Multiple sclerosis (MS) is a chronic neurological condition affecting an estimated 2.8 million people worldwide and is a leading cause of long-term disability in young adults (Brownlee et al., 2017; Walton et al., 2020). In MS pathology, damage to myelinated axons disrupts neural communication within the brain and spinal cord, leading to a variety of symptoms (Dobson and Giovannoni, 2019; Horng and Fabian, 2017). Among the most impactful of these symptoms is a progressive decline in motor and sensory function (Ghasemi et al., 2017; Green et al., 2017). These physical limitations can significantly interfere with daily life, as many people with MS (PwMS) face increasing challenges with movement and balance over time (Cameron and Nilsagard, 2018; Lublin et al., 2022).
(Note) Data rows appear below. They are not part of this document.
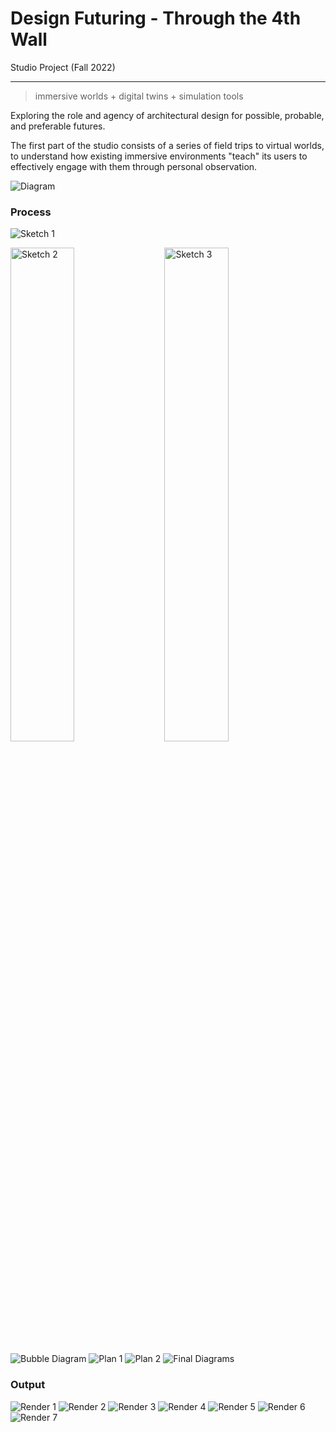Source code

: # Design Futuring - Through the 4th Wall
<p>Studio Project (Fall 2022)<br>

***
> immersive worlds + digital twins + simulation tools

Exploring the role and agency of architectural design for possible, probable, and preferable futures.

The first part of the studio consists of a series of field trips to virtual worlds, to understand how existing immersive environments "teach" its users to effectively engage with them through personal observation.

![Diagram](../images/606/diagram.png)

### Process

![Sketch 1](../images/606/sketch_Page_1.jpg)
<p>
  <img src="../images/606/sketch_Page_2.jpg" alt="Sketch 2" width="45%" />
  &nbsp;
  &nbsp;
  <img src="../images/606/sketch_Page_3.jpg" alt="Sketch 3" width="45%" /> 
</p>

![Bubble Diagram](../images/606/Artboard1.jpg)
![Plan 1](../images/606/plan_Page_1.jpg)
![Plan 2](../images/606/plan_Page_2.jpg)
![Final Diagrams](../images/606/frame7.jpg)

### Output

![Render 1](../images/606/cover.png)
![Render 2](../images/606/img2.png)
![Render 3](../images/606/img3.png)
![Render 4](../images/606/img4.png)
![Render 5](../images/606/img5.png)
![Render 6](../images/606/img6.png)
![Render 7](../images/606/img7.png)


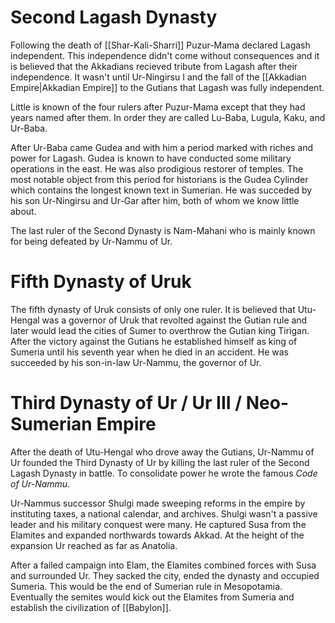 # Second Lagash Dynasty
Following the death of [[Shar-Kali-Sharri]] Puzur-Mama declared Lagash independent. This independence didn't come without consequences and it is believed that the Akkadians recieved tribute from Lagash after their independence. It wasn't until Ur-Ningirsu I and the fall of the [[Akkadian Empire|Akkadian Empire]] to the Gutians that Lagash was fully independent.

Little is known of the four rulers after Puzur-Mama except that they had years named after them. In order they are called Lu-Baba, Lugula, Kaku, and Ur-Baba.

After Ur-Baba came Gudea and with him a period marked with riches and power for Lagash. Gudea is known to have conducted some military operations in the east. He was also prodigious restorer of temples. The most notable object from this period for historians is the Gudea Cylinder which contains the longest known text in Sumerian. He was succeded by his son Ur-Ningirsu and Ur-Gar after him, both of whom we know little about.

The last ruler of the Second Dynasty is Nam-Mahani who is mainly known for being defeated by Ur-Nammu of Ur.

# Fifth Dynasty of Uruk
The fifth dynasty of Uruk consists of only one ruler. It is believed that Utu-Hengal was a governor of Uruk that revolted against the Gutian rule and later would lead the cities of Sumer to overthrow the Gutian king Tirigan. After the victory against the Gutians he established himself as king of Sumeria until his seventh year when he died in an accident. He was succeeded by his son-in-law Ur-Nammu, the governor of Ur.

# Third Dynasty of Ur / Ur III / Neo-Sumerian Empire
After the death of Utu-Hengal who drove away the Gutians, Ur-Nammu of Ur founded the Third Dynasty of Ur by killing the last ruler of the Second Lagash Dynasty in battle. To consolidate power he wrote the famous *Code of Ur-Nammu*.

Ur-Nammus successor Shulgi made sweeping reforms in the empire by instituting taxes, a national calendar, and archives. Shulgi wasn't a passive leader and his military conquest were many. He captured Susa from the Elamites and expanded northwards towards Akkad. At the height of the expansion Ur reached as far as Anatolia.

After a failed campaign into Elam, the Elamites combined forces with Susa and surrounded Ur. They sacked the city, ended the dynasty and occupied Sumeria. This would be the end of Sumerian rule in Mesopotamia. Eventually the semites would kick out the Elamites from Sumeria and establish the civilization of [[Babylon]]. 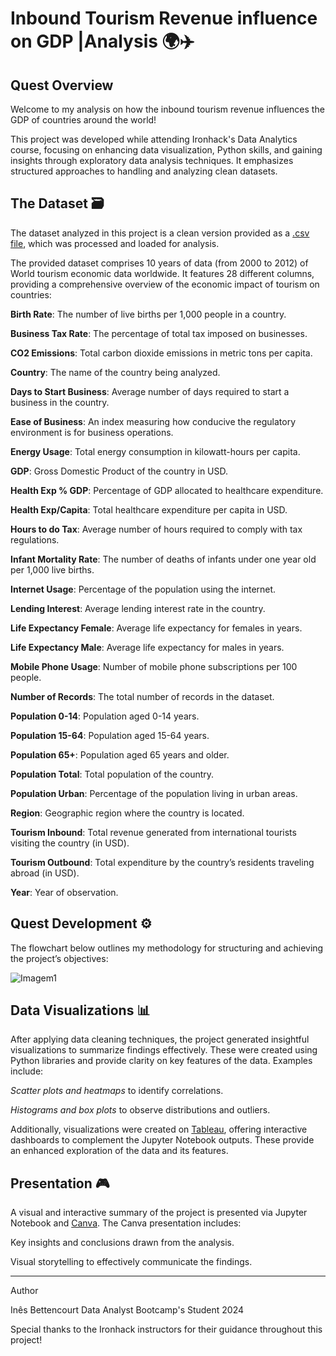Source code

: # Inbound Tourism Revenue influence on GDP |Analysis 🌍✈️

## Quest Overview 

Welcome to my analysis on how the inbound tourism revenue influences the GDP of countries around the world!

This project was developed while attending Ironhack's Data Analytics course, focusing on enhancing data visualization, Python skills, and gaining insights through exploratory data analysis techniques. It emphasizes structured approaches to handling and analyzing clean datasets.

## The Dataset 🗃

The dataset analyzed in this project is a clean version provided as a [.csv file](https://www.kaggle.com/datasets/bhatvikas/world-tourism-economic-data), which was processed and loaded for analysis. 

The provided dataset comprises 10 years of data (from 2000 to 2012) of World tourism economic data worldwide. It features 28 different columns, providing a comprehensive overview of the economic impact of tourism on countries:

**Birth Rate**: The number of live births per 1,000 people in a country.

**Business Tax Rate**: The percentage of total tax imposed on businesses.

**CO2 Emissions**: Total carbon dioxide emissions in metric tons per capita.

**Country**: The name of the country being analyzed.

**Days to Start Business**: Average number of days required to start a business in the country.

**Ease of Business**: An index measuring how conducive the regulatory environment is for business operations.

**Energy Usage**: Total energy consumption in kilowatt-hours per capita.

**GDP**: Gross Domestic Product of the country in USD.

**Health Exp % GDP**: Percentage of GDP allocated to healthcare expenditure.

**Health Exp/Capita**: Total healthcare expenditure per capita in USD.

**Hours to do Tax**: Average number of hours required to comply with tax regulations.

**Infant Mortality Rate**: The number of deaths of infants under one year old per 1,000 live births.

**Internet Usage**: Percentage of the population using the internet.

**Lending Interest**: Average lending interest rate in the country.

**Life Expectancy Female**: Average life expectancy for females in years.

**Life Expectancy Male**: Average life expectancy for males in years.

**Mobile Phone Usage**: Number of mobile phone subscriptions per 100 people.

**Number of Records**: The total number of records in the dataset.

**Population 0-14**: Population aged 0-14 years.

**Population 15-64**: Population aged 15-64 years.

**Population 65+**: Population aged 65 years and older.

**Population Total**: Total population of the country.

**Population Urban**: Percentage of the population living in urban areas.

**Region**: Geographic region where the country is located.

**Tourism Inbound**: Total revenue generated from international tourists visiting the country (in USD).

**Tourism Outbound**: Total expenditure by the country’s residents traveling abroad (in USD).

**Year**: Year of observation.


## Quest Development ⚙

The flowchart below outlines my methodology for structuring and achieving the project’s objectives:

![Imagem1](https://github.com/user-attachments/assets/f4df97f8-bffe-424d-b98c-fa9efb5e29d3)

## Data Visualizations 📊

After applying data cleaning techniques, the project generated insightful visualizations to summarize findings effectively. These were created using Python libraries and provide clarity on key features of the data. Examples include:

*Scatter plots and heatmaps* to identify correlations.

*Histograms and box plots* to observe distributions and outliers.

Additionally, visualizations were created on [Tableau](https://public.tableau.com/app/profile/in.s.bettencourt/viz/GDPvsTourismInboundAnalysisDashboard/Dashboard?publish=yes), offering interactive dashboards to complement the Jupyter Notebook outputs. These provide an enhanced exploration of the data and its features.

## Presentation 🎮

A visual and interactive summary of the project is presented via Jupyter Notebook and [Canva](https://www.canva.com/design/DAGY7hKxYls/yV1xW-itEtFhfpyPvtHpVQ/edit?ui=eyJIIjp7IkEiOnRydWV9fQ). 
The Canva presentation includes:

Key insights and conclusions drawn from the analysis.

Visual storytelling to effectively communicate the findings.

-------------------------------------------------------------------------------------------------------------------------------------------

Author

Inês Bettencourt
Data Analyst Bootcamp's Student 2024

Special thanks to the Ironhack instructors for their guidance throughout this project!
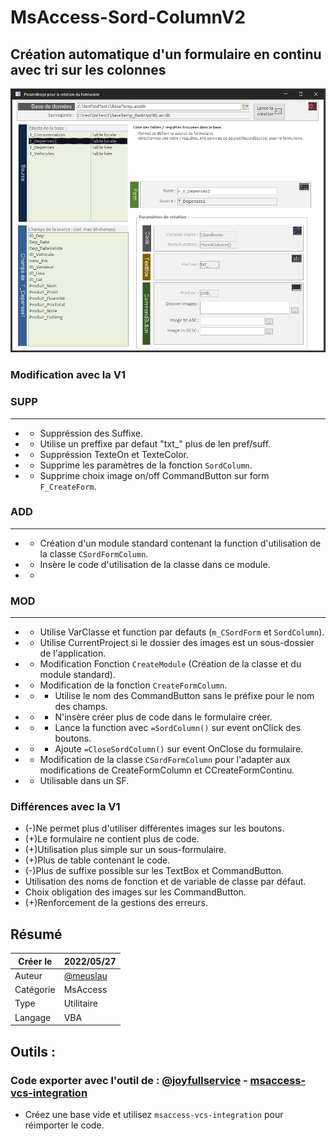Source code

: # MsAccess-Sord-ColumnV2
## Création automatique d'un formulaire en continu avec tri sur les colonnes

![Formulaire de démarrage](Doc/Frm_img1-v2.png)

### Modification avec la V1

### SUPP
-----
- - Suppréssion des Suffixe.
- - Utilise un preffixe par defaut "txt_" plus de len pref/suff.
- - Suppréssion TexteOn et TexteColor.
- - Supprime les paramètres de la fonction `SordColumn`.
- - Supprime choix image on/off CommandButton sur form `F_CreateForm`.
### ADD
----
- - Création d'un module standard contenant la function d'utilisation de la classe `CSordFormColumn`.
- - Insère le code d'utilisation de la classe dans ce module.
- - 
### MOD
----
- - Utilise VarClasse et function par defauts (`m_CSordForm` et `SordColumn`).
- - Utilise CurrentProject si le dossier des images est un sous-dossier de l'application.
- - Modification Fonction `CreateModule` (Création de la classe et du module standard).
- - Modification de la fonction `CreateFormColumn`.
- - - Utilise le nom des CommandButton sans le préfixe pour le nom des champs.
- - - N'insère créer plus de code dans le formulaire créer.
- - - Lance la function avec `=SordColumn()` sur event onClick des boutons.
- - - Ajoute `=CloseSordColumn()` sur event OnClose du formulaire.

- - Modification de la classe `CSordFormColumn` pour l'adapter aux modifications de CreateFormColumn et CCreateFormContinu.

- - Utilisable dans un SF.

### Différences avec la V1

- (-)Ne permet plus d'utiliser différentes images sur les boutons.
- (+)Le formulaire ne contient plus de code.
- (+)Utilisation plus simple sur un sous-formulaire.
- (+)Plus de table contenant le code.
- (-)Plus de suffixe possible sur les TextBox et CommandButton.
- Utilisation des noms de fonction et de variable de classe par défaut.
- Choix obligation des images sur les CommandButton.
- (+)Renforcement de la gestions des erreurs.

## Résumé

|   Créer le|   2022/05/27|
| - | - |
|   Auteur| [@meuslau](https://github.com/meuslaur)|
|   Catégorie|   MsAccess|
|   Type|   Utilitaire|
|   Langage|   VBA|

## Outils :

### Code exporter avec l'outil de : [@joyfullservice](https://github.com/joyfullservice) - [msaccess-vcs-integration](https://github.com/joyfullservice/msaccess-vcs-integration)

- Créez une base vide et utilisez `msaccess-vcs-integration` pour réimporter le code.
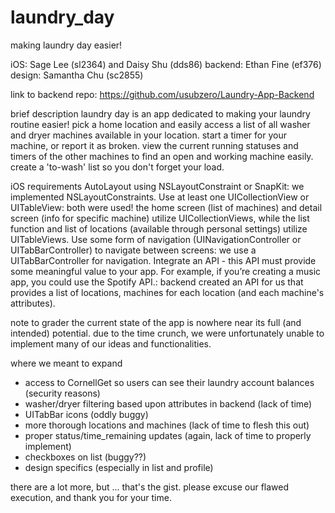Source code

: # laundry_day
making laundry day easier!

iOS: Sage Lee (sl2364) and Daisy Shu (dds86)
backend: Ethan Fine (ef376)
design: Samantha Chu (sc2855)

link to backend repo: https://github.com/usubzero/Laundry-App-Backend

brief description
laundry day is an app dedicated to making your laundry routine easier! pick a home location and easily access a list of all washer and dryer machines available in your location. start a timer for your machine, or report it as broken. view the current running statuses and timers of the other machines to find an open and working machine easily. create a 'to-wash' list so you don't forget your load.

iOS requirements
AutoLayout using NSLayoutConstraint or SnapKit:
  we implemented NSLayoutConstraints.
Use at least one UICollectionView or UITableView:
  both were used! the home screen (list of machines) and detail screen (info for specific machine) utilize UICollectionViews, while the list function and list of locations (available through personal settings) utilize UITableViews.
Use some form of navigation (UINavigationController or UITabBarController) to navigate between screens:
  we use a UITabBarController for navigation.
Integrate an API - this API must provide some meaningful value to your app. For example, if you’re creating a music app, you could use the Spotify API.:
  backend created an API for us that provides a list of locations, machines for each location (and each machine's attributes).
  
note to grader
the current state of the app is nowhere near its full (and intended) potential. due to the time crunch, we were unfortunately unable to implement many of our ideas and functionalities.

where we meant to expand
  - access to CornellGet so users can see their laundry account balances (security reasons)
  - washer/dryer filtering based upon attributes in backend (lack of time)
  - UITabBar icons (oddly buggy)
  - more thorough locations and machines (lack of time to flesh this out)
  - proper status/time_remaining updates (again, lack of time to properly implement)
  - checkboxes on list (buggy??)
  - design specifics (especially in list and profile)
  
there are a lot more, but ... that's the gist. please excuse our flawed execution, and thank you for your time.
One of the most detrimental consequences of MS-related physical impairments is an increased risk of falls (Mazumder et al., 2014). Falls begin early in the disease course, sometimes preceding a clinical MS diagnosis, and increase in frequency as the disease advances (Moen et al., 2011). Falls pose a heightened risk of physical injury (e.g., fractures, head injuries), and they precipitate a cascade of psychological and social effects (Peterson et al., 2007; Tinetti et al., 1995). Falls and the fear of falling impede individual independence by reducing physical activity, limiting comfort and confidence in movement, and decreasing social engagement, ultimately leading to diminished quality of life (Coleman et al., 2013; Peterson et al., 2008, 2007; Sutliff, 2010; Zwibel, 2009).
Many falls occur during transfer movements when an individual changes body positions, such as when rising and lowering from a chair (Robinovitch et al., 2013). As such, clinical assessments of sit-to-stand transfer ability are particularly relevant. The Five Times Sit-to-Stand Test (5XSST) is a reliable measure of transfer ability and functional strength in aging and neurological populations (Lord et al., 2002; Mong et al., 2010; Paul et al., 2012; Wang et al., 2012). Moreover, according to clinical practice guidelines for neurorehabilitation, the 5XSST is the best practice for assessing sit-to-stand transfer ability in PwMS (Moore et al., 2018).
Beyond evaluating functional mobility, metrics derived from force plates during a sit-to-stand transfer, such as peak lower-body power, differentiate fallers from non-fallers in older adults (Cheng et al., 2014). While measuring lower-body power during transfers may help identify fall risk in PwMS, the equipment and time required to measure power is largely inaccessible to clinicians. Accordingly, equations that use readily available metrics such as patient height, weight, and time to complete the transfer assessment have been developed to estimate lower-body power during sit-to-stand transfers (Alcazar et al., 2018). Currently, it is unknown whether these equations accurately estimate lower-body power during transfers in PwMS. Given the high rate of falls among PwMS and the harmful impact falls have on health and well-being, assessing transfer ability and lower-body power with clinically feasible tests like the 5XSST can provide valuable insights for enhancing health monitoring and outcomes within neurological conditions such as MS.
Therefore, the aims of this study were to 1) examine differences in 5XSST vertical ground reaction force (vGRF) profiles and associated kinetic metrics between PwMS and matched controls, 2) establish the relationship between force plate-derived lower-body power with estimated lower-body power during the 5XSST, and 3) compare force plate derived power and estimated power during the 5XSST between fallers and non-fallers with MS. Together, this work aids in developing accessible methods for fall risk monitoring, prevention, and neurorehabilitation for PwMS.